### DESCRIPTION OF THE TASK
What is needed here is a word-for-word copy of all the entries below.

[Saved entries]
********
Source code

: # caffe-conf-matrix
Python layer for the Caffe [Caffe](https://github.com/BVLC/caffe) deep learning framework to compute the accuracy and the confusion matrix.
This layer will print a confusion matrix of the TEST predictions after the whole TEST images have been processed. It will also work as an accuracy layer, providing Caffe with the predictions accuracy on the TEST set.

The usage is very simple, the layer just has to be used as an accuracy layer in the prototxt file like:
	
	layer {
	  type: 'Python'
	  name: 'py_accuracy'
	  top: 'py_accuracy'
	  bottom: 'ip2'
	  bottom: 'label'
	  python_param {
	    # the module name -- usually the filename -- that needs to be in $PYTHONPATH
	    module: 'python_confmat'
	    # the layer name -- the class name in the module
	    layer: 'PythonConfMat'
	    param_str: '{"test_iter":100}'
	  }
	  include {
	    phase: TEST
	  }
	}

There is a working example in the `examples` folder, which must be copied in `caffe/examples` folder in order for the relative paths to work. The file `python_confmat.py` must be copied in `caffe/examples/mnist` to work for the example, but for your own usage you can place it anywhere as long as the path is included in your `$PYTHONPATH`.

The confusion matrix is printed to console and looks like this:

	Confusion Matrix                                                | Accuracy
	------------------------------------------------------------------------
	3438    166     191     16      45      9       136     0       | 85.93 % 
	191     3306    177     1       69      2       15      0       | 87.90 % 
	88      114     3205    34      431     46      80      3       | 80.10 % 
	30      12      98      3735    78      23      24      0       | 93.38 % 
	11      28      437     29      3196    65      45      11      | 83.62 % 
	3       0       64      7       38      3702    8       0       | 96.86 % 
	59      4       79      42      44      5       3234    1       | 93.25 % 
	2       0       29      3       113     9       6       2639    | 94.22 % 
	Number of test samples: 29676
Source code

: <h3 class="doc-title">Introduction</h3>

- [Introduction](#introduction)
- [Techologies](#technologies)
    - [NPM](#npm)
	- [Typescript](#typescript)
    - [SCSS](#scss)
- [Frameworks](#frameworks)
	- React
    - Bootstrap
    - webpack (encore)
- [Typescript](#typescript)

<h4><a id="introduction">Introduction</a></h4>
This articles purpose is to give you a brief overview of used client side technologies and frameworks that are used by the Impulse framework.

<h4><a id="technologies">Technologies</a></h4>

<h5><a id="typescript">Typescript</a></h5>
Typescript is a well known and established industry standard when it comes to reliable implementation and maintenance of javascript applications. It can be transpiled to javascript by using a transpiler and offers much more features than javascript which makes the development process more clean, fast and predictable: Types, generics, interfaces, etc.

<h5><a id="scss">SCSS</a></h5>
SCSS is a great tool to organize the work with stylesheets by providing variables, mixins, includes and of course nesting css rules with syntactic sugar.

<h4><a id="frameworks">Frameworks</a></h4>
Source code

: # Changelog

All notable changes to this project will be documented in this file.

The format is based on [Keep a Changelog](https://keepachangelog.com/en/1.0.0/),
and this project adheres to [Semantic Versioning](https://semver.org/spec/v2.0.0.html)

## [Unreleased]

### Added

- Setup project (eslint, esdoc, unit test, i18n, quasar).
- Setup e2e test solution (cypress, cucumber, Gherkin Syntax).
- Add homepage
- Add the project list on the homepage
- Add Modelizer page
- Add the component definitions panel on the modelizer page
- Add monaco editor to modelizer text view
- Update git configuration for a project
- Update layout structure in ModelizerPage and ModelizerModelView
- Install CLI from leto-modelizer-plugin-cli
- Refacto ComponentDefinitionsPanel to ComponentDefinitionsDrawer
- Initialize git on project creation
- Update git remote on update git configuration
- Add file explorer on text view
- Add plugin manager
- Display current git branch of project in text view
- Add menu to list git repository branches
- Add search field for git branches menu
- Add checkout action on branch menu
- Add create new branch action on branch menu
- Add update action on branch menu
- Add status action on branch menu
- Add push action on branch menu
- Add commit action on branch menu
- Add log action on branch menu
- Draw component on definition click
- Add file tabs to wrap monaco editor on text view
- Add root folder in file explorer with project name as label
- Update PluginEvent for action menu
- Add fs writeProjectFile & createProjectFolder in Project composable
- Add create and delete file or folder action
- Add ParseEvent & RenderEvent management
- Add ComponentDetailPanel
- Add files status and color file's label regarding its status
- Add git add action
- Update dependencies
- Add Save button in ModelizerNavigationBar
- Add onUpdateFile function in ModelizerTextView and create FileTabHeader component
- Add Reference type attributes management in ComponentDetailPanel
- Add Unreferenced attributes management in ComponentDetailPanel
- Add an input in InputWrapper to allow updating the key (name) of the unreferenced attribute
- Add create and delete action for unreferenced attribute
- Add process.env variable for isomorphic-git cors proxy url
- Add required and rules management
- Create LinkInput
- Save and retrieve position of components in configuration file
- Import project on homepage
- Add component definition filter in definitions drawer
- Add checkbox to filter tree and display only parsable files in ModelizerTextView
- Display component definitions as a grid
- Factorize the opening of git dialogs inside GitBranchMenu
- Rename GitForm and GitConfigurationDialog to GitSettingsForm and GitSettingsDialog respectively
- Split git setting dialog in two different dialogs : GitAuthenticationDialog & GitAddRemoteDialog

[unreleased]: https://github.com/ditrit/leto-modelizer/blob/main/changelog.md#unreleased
********
### FINISHED TASK
Source code

: # caffe-conf-matrix
Python layer for the Caffe [Caffe](https://github.com/BVLC/caffe) deep learning framework to compute the accuracy and the confusion matrix.
This layer will print a confusion matrix of the TEST predictions after the whole TEST images have been processed. It will also work as an accuracy layer, providing Caffe with the predictions accuracy on the TEST set.

The usage is very simple, the layer just has to be used as an accuracy layer in the prototxt file like:
	
	layer {
	  type: 'Python'
	  name: 'py_accuracy'
	  top: 'py_accuracy'
	  bottom: 'ip2'
	  bottom: 'label'
	  python_param {
	    # the module name -- usually the filename -- that needs to be in $PYTHONPATH
	    module: 'python_confmat'
	    # the layer name -- the class name in the module
	    layer: 'PythonConfMat'
	    param_str: '{"test_iter":100}'
	  }
	  include {
	    phase: TEST
	  }
	}

There is a working example in the `examples` folder, which must be copied in `caffe/examples` folder in order for the relative paths to work. The file `python_confmat.py` must be copied in `caffe/examples/mnist` to work for the example, but for your own usage you can place it anywhere as long as the path is included in your `$PYTHONPATH`.

The confusion matrix is printed to console and looks like this:

	Confusion Matrix                                                | Accuracy
	------------------------------------------------------------------------
	3438    166     191     16      45      9       136     0       | 85.93 % 
	191     3306    177     1       69      2       15      0       | 87.90 % 
	88      114     3205    34      431     46      80      3       | 80.10 % 
	30      12      98      3735    78      23      24      0       | 93.38 % 
	11      28      437     29      3196    65      45      11      | 83.62 % 
	3       0       64      7       38      3702    8       0       | 96.86 % 
	59      4       79      42      44      5       3234    1       | 93.25 % 
	2       0       29      3       113     9       6       2639    | 94.22 % 
	Number of test samples: 29676
Source code

: <h3 class="doc-title">Introduction</h3>

- [Introduction](#introduction)
- [Techologies](#technologies)
    - [NPM](#npm)
	- [Typescript](#typescript)
    - [SCSS](#scss)
- [Frameworks](#frameworks)
	- React
    - Bootstrap
    - webpack (encore)
- [Typescript](#typescript)

<h4><a id="introduction">Introduction</a></h4>
This articles purpose is to give you a brief overview of used client side technologies and frameworks that are used by the Impulse framework.

<h4><a id="technologies">Technologies</a></h4>

<h5><a id="typescript">Typescript</a></h5>
Typescript is a well known and established industry standard when it comes to reliable implementation and maintenance of javascript applications. It can be transpiled to javascript by using a transpiler and offers much more features than javascript which makes the development process more clean, fast and predictable: Types, generics, interfaces, etc.

<h5><a id="scss">SCSS</a></h5>
SCSS is a great tool to organize the work with stylesheets by providing variables, mixins, includes and of course nesting css rules with syntactic sugar.

<h4><a id="frameworks">Frameworks</a></h4>
Source code

: # Changelog

All notable changes to this project will be documented in this file.

The format is based on [Keep a Changelog](https://keepachangelog.com/en/1.0.0/),
and this project adheres to [Semantic Versioning](https://semver.org/spec/v2.0.0.html)

## [Unreleased]

### Added

- Setup project (eslint, esdoc, unit test, i18n, quasar).
- Setup e2e test solution (cypress, cucumber, Gherkin Syntax).
- Add homepage
- Add the project list on the homepage
- Add Modelizer page
- Add the component definitions panel on the modelizer page
- Add monaco editor to modelizer text view
- Update git configuration for a project
- Update layout structure in ModelizerPage and ModelizerModelView
- Install CLI from leto-modelizer-plugin-cli
- Refacto ComponentDefinitionsPanel to ComponentDefinitionsDrawer
- Initialize git on project creation
- Update git remote on update git configuration
- Add file explorer on text view
- Add plugin manager
- Display current git branch of project in text view
- Add menu to list git repository branches
- Add search field for git branches menu
- Add checkout action on branch menu
- Add create new branch action on branch menu
- Add update action on branch menu
- Add status action on branch menu
- Add push action on branch menu
- Add commit action on branch menu
- Add log action on branch menu
- Draw component on definition click
- Add file tabs to wrap monaco editor on text view
- Add root folder in file explorer with project name as label
- Update PluginEvent for action menu
- Add fs writeProjectFile & createProjectFolder in Project composable
- Add create and delete file or folder action
- Add ParseEvent & RenderEvent management
- Add ComponentDetailPanel
- Add files status and color file's label regarding its status
- Add git add action
- Update dependencies
- Add Save button in ModelizerNavigationBar
- Add onUpdateFile function in ModelizerTextView and create FileTabHeader component
- Add Reference type attributes management in ComponentDetailPanel
- Add Unreferenced attributes management in ComponentDetailPanel
- Add an input in InputWrapper to allow updating the key (name) of the unreferenced attribute
- Add create and delete action for unreferenced attribute
- Add process.env variable for isomorphic-git cors proxy url
- Add required and rules management
- Create LinkInput
- Save and retrieve position of components in configuration file
- Import project on homepage
- Add component definition filter in definitions drawer
- Add checkbox to filter tree and display only parsable files in ModelizerTextView
- Display component definitions as a grid
- Factorize the opening of git dialogs inside GitBranchMenu
- Rename GitForm and GitConfigurationDialog to GitSettingsForm and GitSettingsDialog respectively
- Split git setting dialog in two different dialogs : GitAuthenticationDialog & GitAddRemoteDialog

[unreleased]: https://github.com/ditrit/leto-modelizer/blob/main/changelog.md#unreleased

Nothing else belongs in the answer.